*** DATASET CONTENT ***
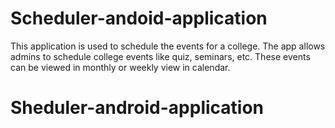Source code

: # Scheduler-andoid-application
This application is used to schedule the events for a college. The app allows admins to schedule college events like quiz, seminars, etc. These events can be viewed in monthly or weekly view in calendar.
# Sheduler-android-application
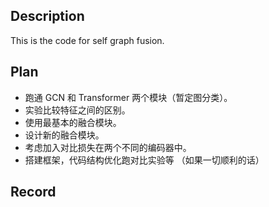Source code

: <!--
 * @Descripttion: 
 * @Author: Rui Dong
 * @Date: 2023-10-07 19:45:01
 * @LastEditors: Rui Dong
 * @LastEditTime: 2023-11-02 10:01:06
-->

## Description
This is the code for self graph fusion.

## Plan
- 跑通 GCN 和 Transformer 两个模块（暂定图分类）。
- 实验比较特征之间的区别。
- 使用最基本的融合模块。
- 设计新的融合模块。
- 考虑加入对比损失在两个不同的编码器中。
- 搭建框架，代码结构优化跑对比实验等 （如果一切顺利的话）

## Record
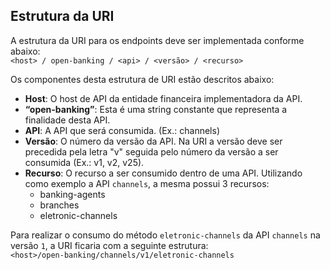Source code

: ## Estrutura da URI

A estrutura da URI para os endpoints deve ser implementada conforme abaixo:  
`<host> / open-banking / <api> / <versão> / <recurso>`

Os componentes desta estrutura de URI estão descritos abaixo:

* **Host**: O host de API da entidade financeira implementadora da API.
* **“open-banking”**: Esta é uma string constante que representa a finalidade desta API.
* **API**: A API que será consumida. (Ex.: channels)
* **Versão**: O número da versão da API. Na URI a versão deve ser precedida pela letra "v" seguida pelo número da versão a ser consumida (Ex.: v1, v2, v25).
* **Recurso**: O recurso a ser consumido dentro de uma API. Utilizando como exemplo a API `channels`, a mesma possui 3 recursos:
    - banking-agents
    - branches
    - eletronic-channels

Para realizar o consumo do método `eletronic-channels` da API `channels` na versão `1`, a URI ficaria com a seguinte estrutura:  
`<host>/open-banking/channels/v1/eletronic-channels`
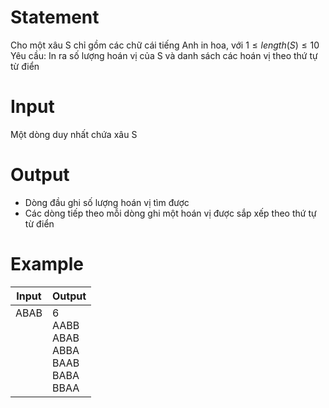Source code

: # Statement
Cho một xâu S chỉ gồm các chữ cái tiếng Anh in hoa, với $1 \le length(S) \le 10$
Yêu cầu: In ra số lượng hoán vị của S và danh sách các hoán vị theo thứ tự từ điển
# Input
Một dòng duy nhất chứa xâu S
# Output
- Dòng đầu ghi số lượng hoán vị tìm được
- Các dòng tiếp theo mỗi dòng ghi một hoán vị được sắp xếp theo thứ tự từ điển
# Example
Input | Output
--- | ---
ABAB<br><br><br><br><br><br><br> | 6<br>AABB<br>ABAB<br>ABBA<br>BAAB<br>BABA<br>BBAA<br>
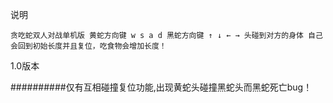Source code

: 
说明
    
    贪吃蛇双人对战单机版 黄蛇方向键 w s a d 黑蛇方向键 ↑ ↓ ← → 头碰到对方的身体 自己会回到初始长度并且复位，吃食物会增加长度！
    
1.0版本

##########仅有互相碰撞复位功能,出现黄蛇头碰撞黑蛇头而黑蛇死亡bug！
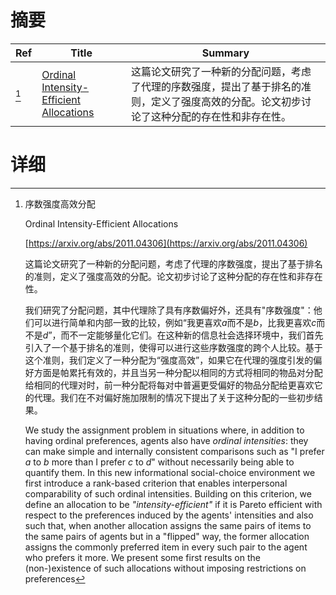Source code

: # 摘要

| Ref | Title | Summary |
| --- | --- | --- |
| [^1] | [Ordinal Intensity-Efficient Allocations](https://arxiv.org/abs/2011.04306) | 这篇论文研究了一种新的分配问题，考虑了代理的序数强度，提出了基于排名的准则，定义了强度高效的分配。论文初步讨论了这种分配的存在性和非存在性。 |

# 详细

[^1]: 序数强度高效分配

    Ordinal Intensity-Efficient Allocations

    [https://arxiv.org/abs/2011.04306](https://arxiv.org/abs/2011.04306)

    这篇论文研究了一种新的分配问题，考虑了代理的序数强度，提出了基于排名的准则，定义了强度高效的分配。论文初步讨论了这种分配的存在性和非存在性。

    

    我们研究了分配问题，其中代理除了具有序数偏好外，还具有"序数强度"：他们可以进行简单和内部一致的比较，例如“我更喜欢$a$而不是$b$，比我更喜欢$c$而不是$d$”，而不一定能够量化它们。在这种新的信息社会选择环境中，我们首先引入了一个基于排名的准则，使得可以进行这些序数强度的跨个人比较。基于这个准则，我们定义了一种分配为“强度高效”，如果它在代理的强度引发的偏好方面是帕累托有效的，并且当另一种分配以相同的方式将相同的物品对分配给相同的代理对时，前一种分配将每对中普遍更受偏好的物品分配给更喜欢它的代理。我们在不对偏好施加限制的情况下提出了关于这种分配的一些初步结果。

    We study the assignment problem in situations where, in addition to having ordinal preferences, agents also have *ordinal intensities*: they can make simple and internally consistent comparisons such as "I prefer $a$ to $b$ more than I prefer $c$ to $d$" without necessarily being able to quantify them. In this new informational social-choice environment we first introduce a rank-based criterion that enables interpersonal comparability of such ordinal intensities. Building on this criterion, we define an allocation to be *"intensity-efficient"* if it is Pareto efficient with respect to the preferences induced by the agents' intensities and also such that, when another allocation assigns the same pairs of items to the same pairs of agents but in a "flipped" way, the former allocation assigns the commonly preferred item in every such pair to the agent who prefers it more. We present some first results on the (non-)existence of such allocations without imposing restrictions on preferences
***
**INSTRUCTIONS TO FOLLOW:**
What is needed is an exact copy of the data, without any pictures.

**YOUR RESPONSE:**
Source code

: # Scheduler-andoid-application
This application is used to schedule the events for a college. The app allows admins to schedule college events like quiz, seminars, etc. These events can be viewed in monthly or weekly view in calendar.
# Sheduler-android-application
Source code

: <!--
 * @Descripttion: 
 * @Author: Rui Dong
 * @Date: 2023-10-07 19:45:01
 * @LastEditors: Rui Dong
 * @LastEditTime: 2023-11-02 10:01:06
-->

## Description
This is the code for self graph fusion.

## Plan
- 跑通 GCN 和 Transformer 两个模块（暂定图分类）。
- 实验比较特征之间的区别。
- 使用最基本的融合模块。
- 设计新的融合模块。
- 考虑加入对比损失在两个不同的编码器中。
- 搭建框架，代码结构优化跑对比实验等 （如果一切顺利的话）

## Record
Source code

: ## Estrutura da URI

A estrutura da URI para os endpoints deve ser implementada conforme abaixo:  
`<host> / open-banking / <api> / <versão> / <recurso>`

Os componentes desta estrutura de URI estão descritos abaixo:

* **Host**: O host de API da entidade financeira implementadora da API.
* **“open-banking”**: Esta é uma string constante que representa a finalidade desta API.
* **API**: A API que será consumida. (Ex.: channels)
* **Versão**: O número da versão da API. Na URI a versão deve ser precedida pela letra "v" seguida pelo número da versão a ser consumida (Ex.: v1, v2, v25).
* **Recurso**: O recurso a ser consumido dentro de uma API. Utilizando como exemplo a API `channels`, a mesma possui 3 recursos:
    - banking-agents
    - branches
    - eletronic-channels

Para realizar o consumo do método `eletronic-channels` da API `channels` na versão `1`, a URI ficaria com a seguinte estrutura:  
`<host>/open-banking/channels/v1/eletronic-channels`
Source code

: # Statement
Cho một xâu S chỉ gồm các chữ cái tiếng Anh in hoa, với $1 \le length(S) \le 10$
Yêu cầu: In ra số lượng hoán vị của S và danh sách các hoán vị theo thứ tự từ điển
# Input
Một dòng duy nhất chứa xâu S
# Output
- Dòng đầu ghi số lượng hoán vị tìm được
- Các dòng tiếp theo mỗi dòng ghi một hoán vị được sắp xếp theo thứ tự từ điển
# Example
Input | Output
--- | ---
ABAB<br><br><br><br><br><br><br> | 6<br>AABB<br>ABAB<br>ABBA<br>BAAB<br>BABA<br>BBAA<br>
Source code

: 
说明
    
    贪吃蛇双人对战单机版 黄蛇方向键 w s a d 黑蛇方向键 ↑ ↓ ← → 头碰到对方的身体 自己会回到初始长度并且复位，吃食物会增加长度！
    
1.0版本

##########仅有互相碰撞复位功能,出现黄蛇头碰撞黑蛇头而黑蛇死亡bug！
Source code

: # 摘要

| Ref | Title | Summary |
| --- | --- | --- |
| [^1] | [Ordinal Intensity-Efficient Allocations](https://arxiv.org/abs/2011.04306) | 这篇论文研究了一种新的分配问题，考虑了代理的序数强度，提出了基于排名的准则，定义了强度高效的分配。论文初步讨论了这种分配的存在性和非存在性。 |

# 详细

[^1]: 序数强度高效分配

    Ordinal Intensity-Efficient Allocations

    [https://arxiv.org/abs/2011.04306](https://arxiv.org/abs/2011.04306)

    这篇论文研究了一种新的分配问题，考虑了代理的序数强度，提出了基于排名的准则，定义了强度高效的分配。论文初步讨论了这种分配的存在性和非存在性。

    

    我们研究了分配问题，其中代理除了具有序数偏好外，还具有"序数强度"：他们可以进行简单和内部一致的比较，例如“我更喜欢$a$而不是$b$，比我更喜欢$c$而不是$d$”，而不一定能够量化它们。在这种新的信息社会选择环境中，我们首先引入了一个基于排名的准则，使得可以进行这些序数强度的跨个人比较。基于这个准则，我们定义了一种分配为“强度高效”，如果它在代理的强度引发的偏好方面是帕累托有效的，并且当另一种分配以相同的方式将相同的物品对分配给相同的代理对时，前一种分配将每对中普遍更受偏好的物品分配给更喜欢它的代理。我们在不对偏好施加限制的情况下提出了关于这种分配的一些初步结果。

    We study the assignment problem in situations where, in addition to having ordinal preferences, agents also have *ordinal intensities*: they can make simple and internally consistent comparisons such as "I prefer $a$ to $b$ more than I prefer $c$ to $d$" without necessarily being able to quantify them. In this new informational social-choice environment we first introduce a rank-based criterion that enables interpersonal comparability of such ordinal intensities. Building on this criterion, we define an allocation to be *"intensity-efficient"* if it is Pareto efficient with respect to the preferences induced by the agents' intensities and also such that, when another allocation assigns the same pairs of items to the same pairs of agents but in a "flipped" way, the former allocation assigns the commonly preferred item in every such pair to the agent who prefers it more. We present some first results on the (non-)existence of such allocations without imposing restrictions on preferences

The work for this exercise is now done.